Sunday, June 26, 2016

Garbage Quilt Part 2

The previous post talked about how I started my "Garbage Quilt",  here I have a few more squares to show you.  My trip to New Jersey is a very busy collage, but then the trip was full also, and it reflects the conflicting priorities of a husband who was in Texas waiting for his hip surgery and. a mother who was turning 94 in New Jersey. The flowers are coffee filters (yes I brought NJ garbage back to Texas with me) as Mom loves her coffee.


NJ collage


For the bottle cap square, I ,  drilled holes in the bottle caps and tied them to the square with leftover yarn, I save leftover bit of yarn for projects like this.  It is not a traditional tied pattern but the caps are staying on!  Each cap is from a recycled bottle or jar.




Bottle Caps


My other use for leftover yarn (bits to small to make much of anything) is to crochet edgings on coffee cup holders.  Paper coffee cups get dirty, but the holders usually do not.  I started this in 2013 after I retired and we were in California.  The Santa Cruz area has a lot of great coffee shops and my friend Robin and I would "taste test" the coffee.  We were working in my friend Robin's art studio when I started playing around with them.  Originally I was going to make funky bracelets and then I got the idea of recycling them.  I wanted to learn how to use the app Instagram so I made a site for the coffee holders.  If you take a picture of one in use you can post it at Instagram or Facebook "Pick Me Use Me" (#PickMeUseMe).  I had a great time leaving these around Santa Cruz and giving them away.  Here in South Texas there is not quite the coffee shop culture and I got away from it, however I decided it would make a great square and I got back into it again and found some nice coffee shops too.  At the International Knit in Public Day  I even got another lady to make one to practice her crochet (here in Texas we are equal opportunity yarnists, knit, crochet, looms, our LYS The Lambs Loom encourages all skills).


Coffee Holders for Pick Me Use Me


The plan is to have the recycled holders in the cup on the square.  My sewing machine stopped working so I had to hand sew this, more, non-traditional material experience. The brown square is the paper we use here in Texas when you get Bar-B-Q, paper, not plates! so I went with a funky marker look to explain it.


I have "bound" them with duct tape (the industrial kind not the cute stuff) and I am planning to attach them together with twist ties and use larger twist ties as the hanging "sleeve".  You know, the little wire things that are sometimes on bread or you can use them in the produce department to close you plastic bags.  Friends are saving twist ties for me.  Plastic in the produce aisle is another story, I am working on string bags for the grocery store, but that will have to be another post.

Sunday, June 19, 2016

My Year in Garbage

I have joined a wonderful group of ladies in an Art Quilt group, Fiber Arts Unlimited.  We agree on challenges and one of our challenges was a Trash Quilt, a 12 inch square with at least 25% made from trash.  I overcompensated and made the whole thing from trash.  Now I am not talking banana peels here - I am not using "organic" trash, rather the stuff that piles up like packing, boxes, snack bags, etc.  I had so much fun I decided to make one square every month, next January I will have Art Quilt to submit to the Quilt show (I hope).




Traditional Applique


So far I have made several squares.  Some I used traditional quilting techniques like applique and piecing, one is tied.


Traditional Piecing


I like stories so I find myself exploring themes, my trip to New Jersey to see my mom, claims and announcements from manufacturers, bottle caps that represent recycled bottles.  I am learning about working with non-traditional material with each square.


New Jersey Collage


A lot of this started because on our last trip to NJ with the motor home we brought back artwork that had been in my mom's basement for the whole time we were on the road, 14 years.  They were wrapped in bubble wrap (yes some of it is 14 years old) which became my batting of choice, except where I used dryer lint (the NJ square).   I once swore I would not use dryer lint for crafts but "never say never" because my moms dryer filter puts out lovely big sheets about 3 inches wide, how could I resist that?
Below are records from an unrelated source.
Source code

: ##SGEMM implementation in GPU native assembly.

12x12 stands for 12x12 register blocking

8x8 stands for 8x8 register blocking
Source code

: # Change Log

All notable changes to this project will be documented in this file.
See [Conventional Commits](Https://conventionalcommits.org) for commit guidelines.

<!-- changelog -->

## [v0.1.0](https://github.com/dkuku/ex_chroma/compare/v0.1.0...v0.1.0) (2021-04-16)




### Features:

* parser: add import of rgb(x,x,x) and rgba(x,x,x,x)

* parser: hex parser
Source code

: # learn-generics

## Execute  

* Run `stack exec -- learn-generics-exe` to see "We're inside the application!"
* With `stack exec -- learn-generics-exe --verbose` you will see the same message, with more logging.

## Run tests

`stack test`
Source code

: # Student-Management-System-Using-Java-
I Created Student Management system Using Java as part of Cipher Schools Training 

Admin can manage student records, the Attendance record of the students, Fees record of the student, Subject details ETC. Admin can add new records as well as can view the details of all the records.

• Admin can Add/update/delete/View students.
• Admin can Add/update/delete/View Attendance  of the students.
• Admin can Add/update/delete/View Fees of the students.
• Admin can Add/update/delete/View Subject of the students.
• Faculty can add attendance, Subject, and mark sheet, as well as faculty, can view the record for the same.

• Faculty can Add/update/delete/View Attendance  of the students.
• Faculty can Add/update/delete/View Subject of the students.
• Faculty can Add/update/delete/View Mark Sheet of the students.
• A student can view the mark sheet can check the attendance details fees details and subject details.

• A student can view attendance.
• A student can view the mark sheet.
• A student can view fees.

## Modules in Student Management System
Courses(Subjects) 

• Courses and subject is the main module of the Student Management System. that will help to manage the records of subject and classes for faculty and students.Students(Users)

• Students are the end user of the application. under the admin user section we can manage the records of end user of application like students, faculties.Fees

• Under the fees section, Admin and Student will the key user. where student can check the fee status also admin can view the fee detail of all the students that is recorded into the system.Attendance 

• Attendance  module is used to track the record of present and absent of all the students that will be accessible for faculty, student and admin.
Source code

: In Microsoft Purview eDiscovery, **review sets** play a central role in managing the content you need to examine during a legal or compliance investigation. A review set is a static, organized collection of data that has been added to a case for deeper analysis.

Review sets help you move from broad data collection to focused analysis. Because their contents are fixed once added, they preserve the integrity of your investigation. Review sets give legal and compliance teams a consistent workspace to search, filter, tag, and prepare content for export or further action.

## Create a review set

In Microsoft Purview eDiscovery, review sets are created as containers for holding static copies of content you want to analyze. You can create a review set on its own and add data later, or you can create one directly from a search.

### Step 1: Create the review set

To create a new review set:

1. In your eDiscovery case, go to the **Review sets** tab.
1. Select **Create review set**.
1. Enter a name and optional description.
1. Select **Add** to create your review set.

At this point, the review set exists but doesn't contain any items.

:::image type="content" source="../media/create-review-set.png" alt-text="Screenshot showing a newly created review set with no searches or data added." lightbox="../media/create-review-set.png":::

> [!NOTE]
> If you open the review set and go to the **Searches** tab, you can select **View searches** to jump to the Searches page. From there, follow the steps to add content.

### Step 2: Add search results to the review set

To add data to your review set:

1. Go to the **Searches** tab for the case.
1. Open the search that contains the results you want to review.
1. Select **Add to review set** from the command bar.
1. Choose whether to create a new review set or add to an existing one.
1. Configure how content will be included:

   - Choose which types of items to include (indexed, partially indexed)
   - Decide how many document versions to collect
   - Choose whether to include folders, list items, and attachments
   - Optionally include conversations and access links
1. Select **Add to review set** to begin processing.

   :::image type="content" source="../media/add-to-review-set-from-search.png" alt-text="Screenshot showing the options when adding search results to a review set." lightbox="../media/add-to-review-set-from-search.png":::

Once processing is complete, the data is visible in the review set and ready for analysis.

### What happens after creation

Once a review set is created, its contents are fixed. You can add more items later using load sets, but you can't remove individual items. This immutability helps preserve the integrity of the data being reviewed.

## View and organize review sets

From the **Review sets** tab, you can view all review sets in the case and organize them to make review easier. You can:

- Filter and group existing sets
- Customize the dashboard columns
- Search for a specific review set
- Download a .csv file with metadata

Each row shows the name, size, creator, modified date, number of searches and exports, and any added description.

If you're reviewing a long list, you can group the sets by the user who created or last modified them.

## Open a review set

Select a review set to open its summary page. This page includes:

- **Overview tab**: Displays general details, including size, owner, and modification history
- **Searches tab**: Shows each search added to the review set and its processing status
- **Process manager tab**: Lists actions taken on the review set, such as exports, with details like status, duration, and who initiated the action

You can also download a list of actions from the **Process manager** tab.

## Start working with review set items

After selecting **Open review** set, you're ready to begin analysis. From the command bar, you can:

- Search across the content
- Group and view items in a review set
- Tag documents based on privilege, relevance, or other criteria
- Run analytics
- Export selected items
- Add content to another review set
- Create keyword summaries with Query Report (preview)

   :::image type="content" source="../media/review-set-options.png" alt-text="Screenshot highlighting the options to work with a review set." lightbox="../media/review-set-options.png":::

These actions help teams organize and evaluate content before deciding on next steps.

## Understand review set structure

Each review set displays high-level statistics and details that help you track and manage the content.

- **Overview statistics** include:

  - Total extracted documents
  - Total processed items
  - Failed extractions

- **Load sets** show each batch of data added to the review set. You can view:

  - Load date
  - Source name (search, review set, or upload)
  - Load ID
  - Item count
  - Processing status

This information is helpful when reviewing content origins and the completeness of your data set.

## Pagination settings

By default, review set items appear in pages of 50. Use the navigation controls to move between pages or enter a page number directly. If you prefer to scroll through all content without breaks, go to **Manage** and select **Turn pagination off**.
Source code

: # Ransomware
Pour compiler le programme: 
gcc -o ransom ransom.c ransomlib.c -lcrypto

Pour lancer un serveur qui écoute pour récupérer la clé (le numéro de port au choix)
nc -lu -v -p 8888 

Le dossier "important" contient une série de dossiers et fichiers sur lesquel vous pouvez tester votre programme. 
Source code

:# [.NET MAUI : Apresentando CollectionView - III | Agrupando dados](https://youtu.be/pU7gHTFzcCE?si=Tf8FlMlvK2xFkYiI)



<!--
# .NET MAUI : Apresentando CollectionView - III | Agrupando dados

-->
Seriously, it is leading me to explore my own practices, I recycle a lot more and I am much more aware of the packaging of what I buy and how I store things.  It also makes me want to do some more "awareness quilts". 


This is my form of "Craftivism".  For those of you not familiar with the term, it is a way for those of us who are not prone to protesting to be socially responsible and champion a cause using our crafts.  Here is a link to The Craftivist Collective ,a movement started by Sarah Corbett in England, as her own approach to "Gentle Protest".  I find it ironic that here in the Rio Grand Valley, Texas, our only "mountain" is made of trash.  We all hear about the problems with trash and the plastics in our ocean, it becomes one more sad story in a whole list of sad stories. I hope that in presenting the problem in this way, people will see the problem in a new light.  I will post additional squares in the future, and some information about how I will connect and hang this piece.